Risk of information being stolen from a gaming account
According to the latest research by the cybersecurity team Kaspersky Digital footprint Intelligence (DFI) released on the afternoon of September 4, in 2024, up to 11 million gaming accounts had their login information leaked.
This data shows that the Steam platform alone has had up to 5.7 million accounts attacked by malware to steal information.
Based on data from malware logs, the Kaspersky Digital footprint Intelligence team analyzed leaked Steam login information related to the Asia-Pacific region (APAC).
The results showed that Thailand topped the list with nearly 163,000 exposed accounts, followed by the Philippines with 93,000. Vietnam is also in the top 3 with nearly 88,000 accounts. In contrast, the countries with the lowest figures are China, Sri Lanka and Singapore, with about 19,000, 11,000 and 4,000 login information respectively.
It is not surprising that the Asia-Pacific region has become a top target for cybercrime. The region has consolidated its position as a global gaming hub, home to more than half of the world's gamers.
With nearly 1.8 billion players and this number is still increasing, the gaming ecosystem in APAC is not only the largest in scale but also shapes many global trends. Therefore, it is an inevitable consequence that this area has become a fertile ground for data theft threats.
Cibercriminals often release logs containing stolen data months, even years later, from the initial attack, says Polina Tretyak, a researcher at Kaspersky Digital footprint Intelligence.

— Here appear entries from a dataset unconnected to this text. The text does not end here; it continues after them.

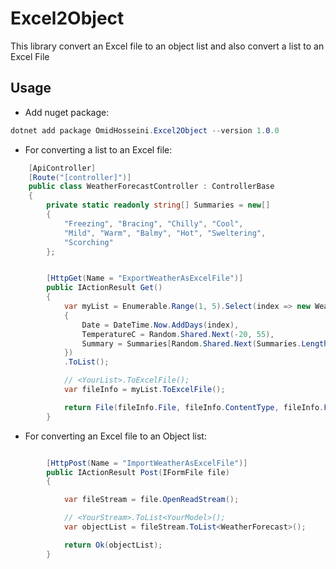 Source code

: # Excel2Object
This library convert an Excel file to an object list and also convert a list to an Excel File

## Usage
- Add nuget package:
```csharp
dotnet add package OmidHosseini.Excel2Object --version 1.0.0
```

- For converting a list to an Excel file:
```csharp
    [ApiController]
    [Route("[controller]")]
    public class WeatherForecastController : ControllerBase
    {
        private static readonly string[] Summaries = new[]
        {
            "Freezing", "Bracing", "Chilly", "Cool", 
            "Mild", "Warm", "Balmy", "Hot", "Sweltering", 
            "Scorching"
        };


        [HttpGet(Name = "ExportWeatherAsExcelFile")]
        public IActionResult Get()
        {
            var myList = Enumerable.Range(1, 5).Select(index => new WeatherForecast
            {
                Date = DateTime.Now.AddDays(index),
                TemperatureC = Random.Shared.Next(-20, 55),
                Summary = Summaries[Random.Shared.Next(Summaries.Length)]
            })
            .ToList();

            // <YourList>.ToExcelFile();
            var fileInfo = myList.ToExcelFile();

            return File(fileInfo.File, fileInfo.ContentType, fileInfo.FileName);
        }

```

- For converting an Excel file to an Object list:

```csharp

        [HttpPost(Name = "ImportWeatherAsExcelFile")]
        public IActionResult Post(IFormFile file)
        {

            var fileStream = file.OpenReadStream();

            // <YourStream>.ToList<YourModel>();
            var objectList = fileStream.ToList<WeatherForecast>();

            return Ok(objectList);
        }
```

  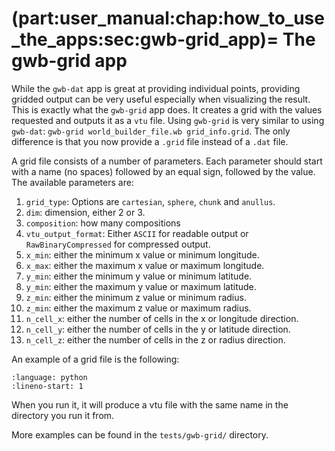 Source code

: (part:user_manual:chap:how_to_use_the_apps:sec:gwb-grid_app)=
The gwb-grid app
================

While the `gwb-dat` app is great at providing individual points, providing gridded output can be very useful especially when visualizing the result. This is exactly what the `gwb-grid` app does. It creates a grid with the values requested and outputs it as a `vtu` file. Using `gwb-grid` is very similar to using `gwb-dat`: `gwb-grid world_builder_file.wb grid_info.grid`. The only difference is that you now provide a `.grid` file instead of a `.dat` file.

A grid file consists of a number of parameters. Each parameter should start with a name (no spaces) followed by an equal sign, followed by the value. The available parameters are:

1. `grid_type`: Options are `cartesian`, `sphere`, `chunk` and `anullus`. 
2. `dim`: dimension, either 2 or 3.
3. `composition`: how many compositions
4. `vtu_output_format`: Either `ASCII` for readable output or `RawBinaryCompressed` for compressed output.
5. `x_min`: either the minimum x value or minimum longitude.
6. `x_max`: either the maximum x value or maximum longitude.
7. `y_min`: either the minimum y value or minimum latitude.
8. `y_min`: either the maximum y value or maximum latitude.
9. `z_min`: either the minimum z value or minimum radius.
10. `z_min`: either the maximum z value or maximum radius.
11. `n_cell_x`: either the number of cells in the x or longitude direction.
12. `n_cell_y`: either the number of cells in the y or latitude direction.
12. `n_cell_z`: either the number of cells in the z or radius direction.

An example of a grid file is the following: 

```{literalinclude} ../../../../tests/gwb-grid/spherical_subducting_plate_gridfile.grid 
:language: python
:lineno-start: 1
```

When you run it, it will produce a vtu file with the same name in the directory you run it from. 

More examples can be found in the `tests/gwb-grid/` directory.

Even stolen login information can reappear on dark web forums, causing leaked data warehouses to increase. Therefore, the number of game accounts hacked may actually be much higher than what we see.
Ms. Polina Tretyak also shared that theft of information malware is often disguised as fake games, scam software or unofficial mod versions.
Their main goal is to steal sensitive information such as passwords, cryptocurrency wallet information, credit card details and browser cookies. After being stolen, the data will be sold or shared for free on darknet platforms, becoming a tool for further attacks.
Recommendation
To avoid falling victim to data theft attacks, Kaspersky cybersecurity experts recommend that individuals and businesses apply the following measures:
For individuals:
Run a comprehensive security scan across all devices to remove any detected malware.
Change the passwords of the hacked accounts.
Monitor suspicious activities related to affected accounts.
For businesses:
Proactively monitor dark web forums to detect early detection of customers' or employees' accounts with leaked information.
Use specialized solutions to understand what cybercriminals know about company assets, thereby identifying potential attack methods and implementing timely protection measures.